_Problem requirements_
Output the lines of the records exactly, from the first through the one containing "用金刚+2雷巡+2正航+1高速轻母，平均等级70，雷巡用夜战连击配置+甲标的". Omit all pictures.

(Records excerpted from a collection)

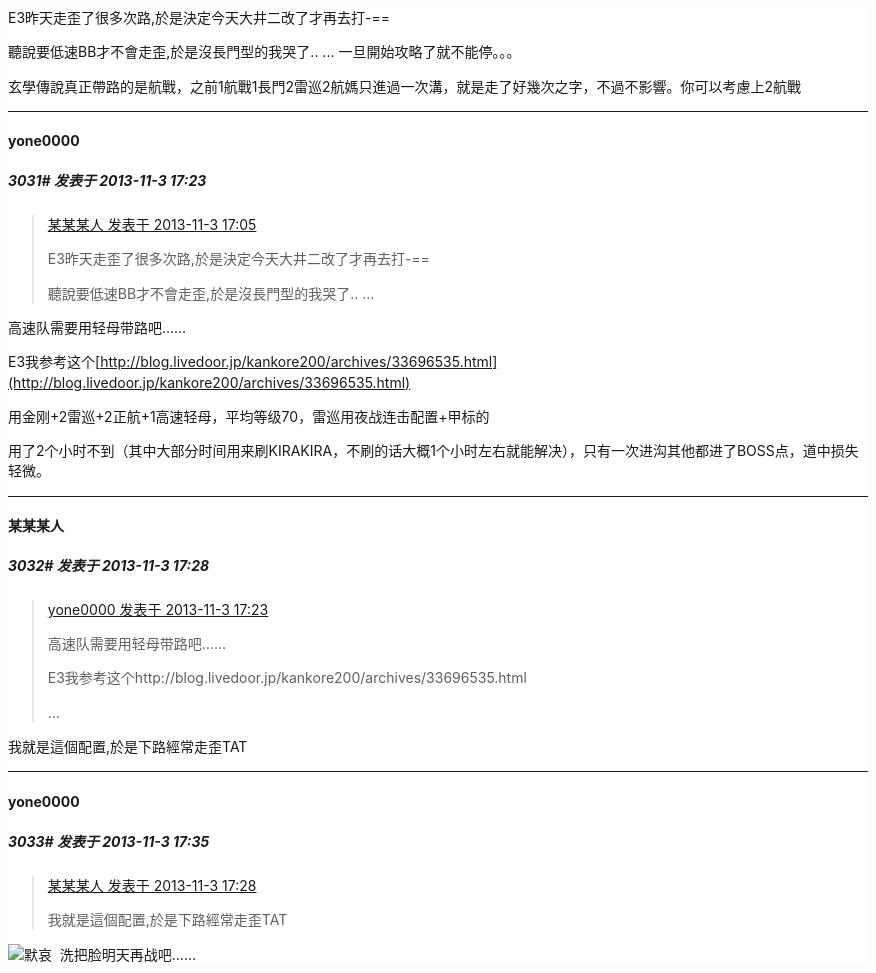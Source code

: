 E3昨天走歪了很多次路,於是決定今天大井二改了才再去打-==

聽說要低速BB才不會走歪,於是沒長門型的我哭了.. ...</blockquote>
一旦開始攻略了就不能停。。。

玄學傳說真正帶路的是航戰，之前1航戰1長門2雷巡2航媽只進過一次溝，就是走了好幾次之字，不過不影響。你可以考慮上2航戰


-----

####  yone0000  
##### 3031#       发表于 2013-11-3 17:23


<blockquote><a href="httphttps://bbs.saraba1st.com/2b/forum.php?mod=redirect&amp;goto=findpost&amp;pid=23487309&amp;ptid=930880" target="_blank">某某某人 发表于 2013-11-3 17:05</a>

E3昨天走歪了很多次路,於是決定今天大井二改了才再去打-==

聽說要低速BB才不會走歪,於是沒長門型的我哭了.. ...</blockquote>
高速队需要用轻母带路吧……

E3我参考这个[http://blog.livedoor.jp/kankore200/archives/33696535.html](http://blog.livedoor.jp/kankore200/archives/33696535.html)

用金刚+2雷巡+2正航+1高速轻母，平均等级70，雷巡用夜战连击配置+甲标的

用了2个小时不到（其中大部分时间用来刷KIRAKIRA，不刷的话大概1个小时左右就能解决），只有一次进沟其他都进了BOSS点，道中损失轻微。


-----

####  某某某人  
##### 3032#       发表于 2013-11-3 17:28


<blockquote><a href="httphttps://bbs.saraba1st.com/2b/forum.php?mod=redirect&amp;goto=findpost&amp;pid=23487407&amp;ptid=930880" target="_blank">yone0000 发表于 2013-11-3 17:23</a>

高速队需要用轻母带路吧……

E3我参考这个http://blog.livedoor.jp/kankore200/archives/33696535.html

 ...</blockquote>
我就是這個配置,於是下路經常走歪TAT


-----

####  yone0000  
##### 3033#       发表于 2013-11-3 17:35


<blockquote><a href="httphttps://bbs.saraba1st.com/2b/forum.php?mod=redirect&amp;goto=findpost&amp;pid=23487438&amp;ptid=930880" target="_blank">某某某人 发表于 2013-11-3 17:28</a>

我就是這個配置,於是下路經常走歪TAT</blockquote>
<img src="https://static.saraba1st.com/image/smiley/normal/023.gif" referrerpolicy="no-referrer">默哀  洗把脸明天再战吧……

_Solution_
Source code

: E3昨天走歪了很多次路,於是決定今天大井二改了才再去打-==

聽說要低速BB才不會走歪,於是沒長門型的我哭了.. ...</blockquote>
一旦開始攻略了就不能停。。。

玄學傳說真正帶路的是航戰，之前1航戰1長門2雷巡2航媽只進過一次溝，就是走了好幾次之字，不過不影響。你可以考慮上2航戰


-----

####  yone0000  
##### 3031#       发表于 2013-11-3 17:23


<blockquote><a href="httphttps://bbs.saraba1st.com/2b/forum.php?mod=redirect&amp;goto=findpost&amp;pid=23487309&amp;ptid=930880" target="_blank">某某某人 发表于 2013-11-3 17:05</a>

E3昨天走歪了很多次路,於是決定今天大井二改了才再去打-==

聽說要低速BB才不會走歪,於是沒長門型的我哭了.. ...</blockquote>
高速队需要用轻母带路吧……

E3我参考这个[http://blog.livedoor.jp/kankore200/archives/33696535.html](http://blog.livedoor.jp/kankore200/archives/33696535.html)

用金刚+2雷巡+2正航+1高速轻母，平均等级70，雷巡用夜战连击配置+甲标的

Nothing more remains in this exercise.